### Exercise brief
Take the entries below and print only the lines from the one with "Whether to attach" through the one with "string of configure", exactly as they stand, both ends included.

++++ Exercise materials

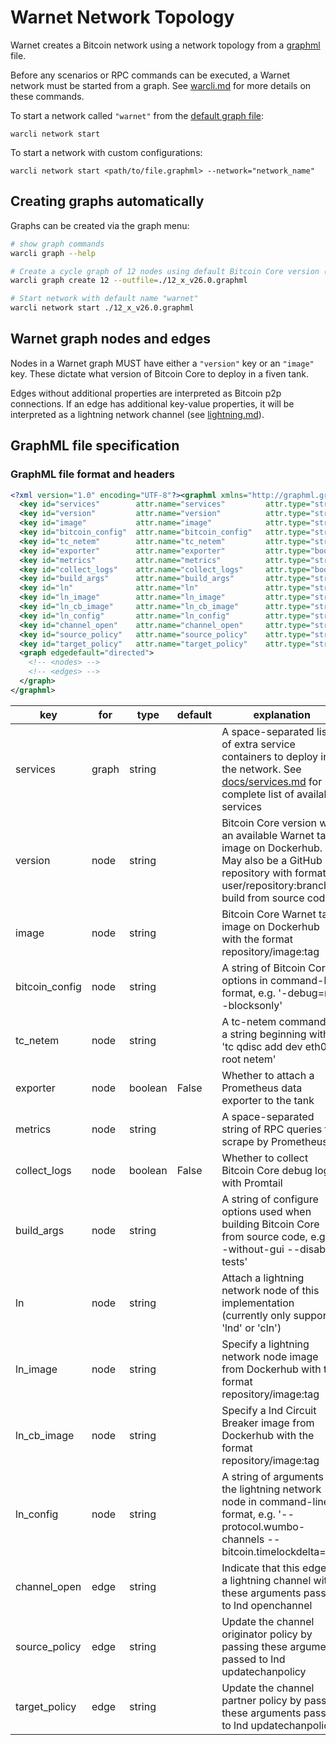 # Warnet Network Topology

Warnet creates a Bitcoin network using a network topology from a [graphml](https://graphml.graphdrawing.org/specification.html) file.

Before any scenarios or RPC commands can be executed, a Warnet network must be started from a graph.
See [warcli.md](warcli.md) for more details on these commands.

To start a network called `"warnet"` from the [default graph file](../graphs/default.graphml):
```
warcli network start
```

To start a network with custom configurations:
```
warcli network start <path/to/file.graphml> --network="network_name"
```

## Creating graphs automatically

Graphs can be created via the graph menu:

```bash
# show graph commands
warcli graph --help

# Create a cycle graph of 12 nodes using default Bitcoin Core version (v26.0)
warcli graph create 12 --outfile=./12_x_v26.0.graphml

# Start network with default name "warnet"
warcli network start ./12_x_v26.0.graphml
```

## Warnet graph nodes and edges

Nodes in a Warnet graph MUST have either a `"version"` key or an `"image"` key.
These dictate what version of Bitcoin Core to deploy in a fiven tank.

Edges without additional properties are interpreted as Bitcoin p2p connections.
If an edge has additional key-value properties, it will be interpreted as a
lightning network channel (see [lightning.md](lightning.md)).

## GraphML file specification

### GraphML file format and headers
```xml
<?xml version="1.0" encoding="UTF-8"?><graphml xmlns="http://graphml.graphdrawing.org/xmlns">
  <key id="services"        attr.name="services"         attr.type="string"   for="graph" />
  <key id="version"         attr.name="version"          attr.type="string"   for="node" />
  <key id="image"           attr.name="image"            attr.type="string"   for="node" />
  <key id="bitcoin_config"  attr.name="bitcoin_config"   attr.type="string"   for="node" />
  <key id="tc_netem"        attr.name="tc_netem"         attr.type="string"   for="node" />
  <key id="exporter"        attr.name="exporter"         attr.type="boolean"  for="node" />
  <key id="metrics"         attr.name="metrics"          attr.type="string"   for="node" />
  <key id="collect_logs"    attr.name="collect_logs"     attr.type="boolean"  for="node" />
  <key id="build_args"      attr.name="build_args"       attr.type="string"   for="node" />
  <key id="ln"              attr.name="ln"               attr.type="string"   for="node" />
  <key id="ln_image"        attr.name="ln_image"         attr.type="string"   for="node" />
  <key id="ln_cb_image"     attr.name="ln_cb_image"      attr.type="string"   for="node" />
  <key id="ln_config"       attr.name="ln_config"        attr.type="string"   for="node" />
  <key id="channel_open"    attr.name="channel_open"     attr.type="string"   for="edge" />
  <key id="source_policy"   attr.name="source_policy"    attr.type="string"   for="edge" />
  <key id="target_policy"   attr.name="target_policy"    attr.type="string"   for="edge" />
  <graph edgedefault="directed">
    <!-- <nodes> -->
    <!-- <edges> -->
  </graph>
</graphml>
```

| key            | for   | type    | default   | explanation                                                                                                                                                         |
|----------------|-------|---------|-----------|---------------------------------------------------------------------------------------------------------------------------------------------------------------------|
| services       | graph | string  |           | A space-separated list of extra service containers to deploy in the network. See [docs/services.md](services.md) for complete list of available services            |
| version        | node  | string  |           | Bitcoin Core version with an available Warnet tank image on Dockerhub. May also be a GitHub repository with format user/repository:branch to build from source code |
| image          | node  | string  |           | Bitcoin Core Warnet tank image on Dockerhub with the format repository/image:tag                                                                                    |
| bitcoin_config | node  | string  |           | A string of Bitcoin Core options in command-line format, e.g. '-debug=net -blocksonly'                                                                              |
| tc_netem       | node  | string  |           | A tc-netem command as a string beginning with 'tc qdisc add dev eth0 root netem'                                                                                    |
| exporter       | node  | boolean | False     | Whether to attach a Prometheus data exporter to the tank                                                                                                            |
| metrics        | node  | string  |           | A space-separated string of RPC queries to scrape by Prometheus                                                                                                     |
| collect_logs   | node  | boolean | False     | Whether to collect Bitcoin Core debug logs with Promtail                                                                                                            |
| build_args     | node  | string  |           | A string of configure options used when building Bitcoin Core from source code, e.g. '--without-gui --disable-tests'                                                |
| ln             | node  | string  |           | Attach a lightning network node of this implementation (currently only supports 'lnd' or 'cln')                                                                     |
| ln_image       | node  | string  |           | Specify a lightning network node image from Dockerhub with the format repository/image:tag                                                                          |
| ln_cb_image    | node  | string  |           | Specify a lnd Circuit Breaker image from Dockerhub with the format repository/image:tag                                                                             |
| ln_config      | node  | string  |           | A string of arguments for the lightning network node in command-line format, e.g. '--protocol.wumbo-channels --bitcoin.timelockdelta=80'                            |
| channel_open   | edge  | string  |           | Indicate that this edge is a lightning channel with these arguments passed to lnd openchannel                                                                       |
| source_policy  | edge  | string  |           | Update the channel originator policy by passing these arguments passed to lnd updatechanpolicy                                                                      |
| target_policy  | edge  | string  |           | Update the channel partner policy by passing these arguments passed to lnd updatechanpolicy                                                                         |
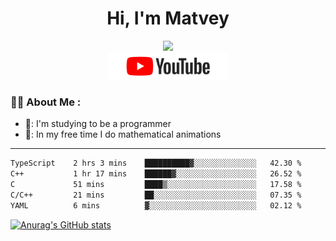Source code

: <h1 align="center">Hi, I'm Matvey</h1>

<div id="header" align="center">
  <img src="https://media.giphy.com/media/M9gbBd9nbDrOTu1Mqx/giphy.gif" width="100"/>
</div>

<div align="center" id="badges">
  <a href="https://www.youtube.com/@matveymerzlikin">
    <img src="/assets/youtube.png" width="192px" alt="Youtube Badge"/>
  </a>
</div>

### :man_technologist: About Me :

- 📘: I'm studying to be a programmer
- 🌳: In my free time I do mathematical animations
---
<!--START_SECTION:waka-->

```txt
TypeScript    2 hrs 3 mins    ██████████▓░░░░░░░░░░░░░░   42.30 %
C++           1 hr 17 mins    ██████▓░░░░░░░░░░░░░░░░░░   26.52 %
C             51 mins         ████▒░░░░░░░░░░░░░░░░░░░░   17.58 %
C/C++         21 mins         ██░░░░░░░░░░░░░░░░░░░░░░░   07.35 %
YAML          6 mins          ▓░░░░░░░░░░░░░░░░░░░░░░░░   02.12 %
```

<!--END_SECTION:waka-->

[![Anurag's GitHub stats](https://github-readme-stats.vercel.app/api?username=Merzlikin-Matvey&theme=vision-friendly-dark)](https://github.com/anuraghazra/github-readme-stats)


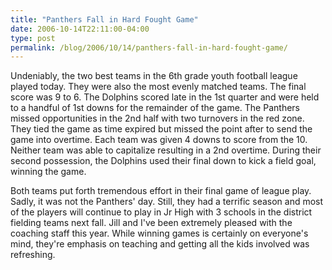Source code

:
 ```yaml
---
title: "Panthers Fall in Hard Fought Game"
date: 2006-10-14T22:11:00-04:00
type: post
permalink: /blog/2006/10/14/panthers-fall-in-hard-fought-game/
---
```

Undeniably, the two best teams in the 6th grade youth football league played today. They were also the most evenly matched teams. The final score was 9 to 6. The Dolphins scored late in the 1st quarter and were held to a handful of 1st downs for the remainder of the game. The Panthers missed opportunities in the 2nd half with two turnovers in the red zone. They tied the game as time expired but missed the point after to send the game into overtime. Each team was given 4 downs to score from the 10. Neither team was able to capitalize resulting in a 2nd overtime. During their second possession, the Dolphins used their final down to kick a field goal, winning the game.

Both teams put forth tremendous effort in their final game of league play. Sadly, it was not the Panthers' day. Still, they had a terrific season and most of the players will continue to play in Jr High with 3 schools in the district fielding teams next fall. Jill and I've been extremely pleased with the coaching staff this year. While winning games is certainly on everyone's mind, they're emphasis on teaching and getting all the kids involved was refreshing.
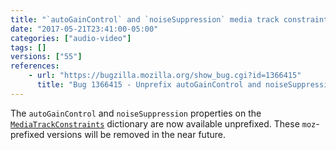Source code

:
 ```yaml
---
title: "`autoGainControl` and `noiseSuppression` media track constraints have been unprefixed"
date: "2017-05-21T23:41:00-05:00"
categories: ["audio-video"]
tags: []
versions: ["55"]
references:
    - url: "https://bugzilla.mozilla.org/show_bug.cgi?id=1366415"
      title: "Bug 1366415 - Unprefix autoGainControl and noiseSuppression constraints"
---
```

The `autoGainControl` and `noiseSuppression` properties on the [`MediaTrackConstraints`](https://developer.mozilla.org/en-US/docs/Web/API/MediaTrackConstraints) dictionary are now available unprefixed. These `moz`-prefixed versions will be removed in the near future.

++++++++

### Answer to this problem
| exporter       | node  | boolean | False     | Whether to attach a Prometheus data exporter to the tank                                                                                                            |
| metrics        | node  | string  |           | A space-separated string of RPC queries to scrape by Prometheus                                                                                                     |
| collect_logs   | node  | boolean | False     | Whether to collect Bitcoin Core debug logs with Promtail                                                                                                            |
| build_args     | node  | string  |           | A string of configure options used when building Bitcoin Core from source code, e.g. '--without-gui --disable-tests'                                                |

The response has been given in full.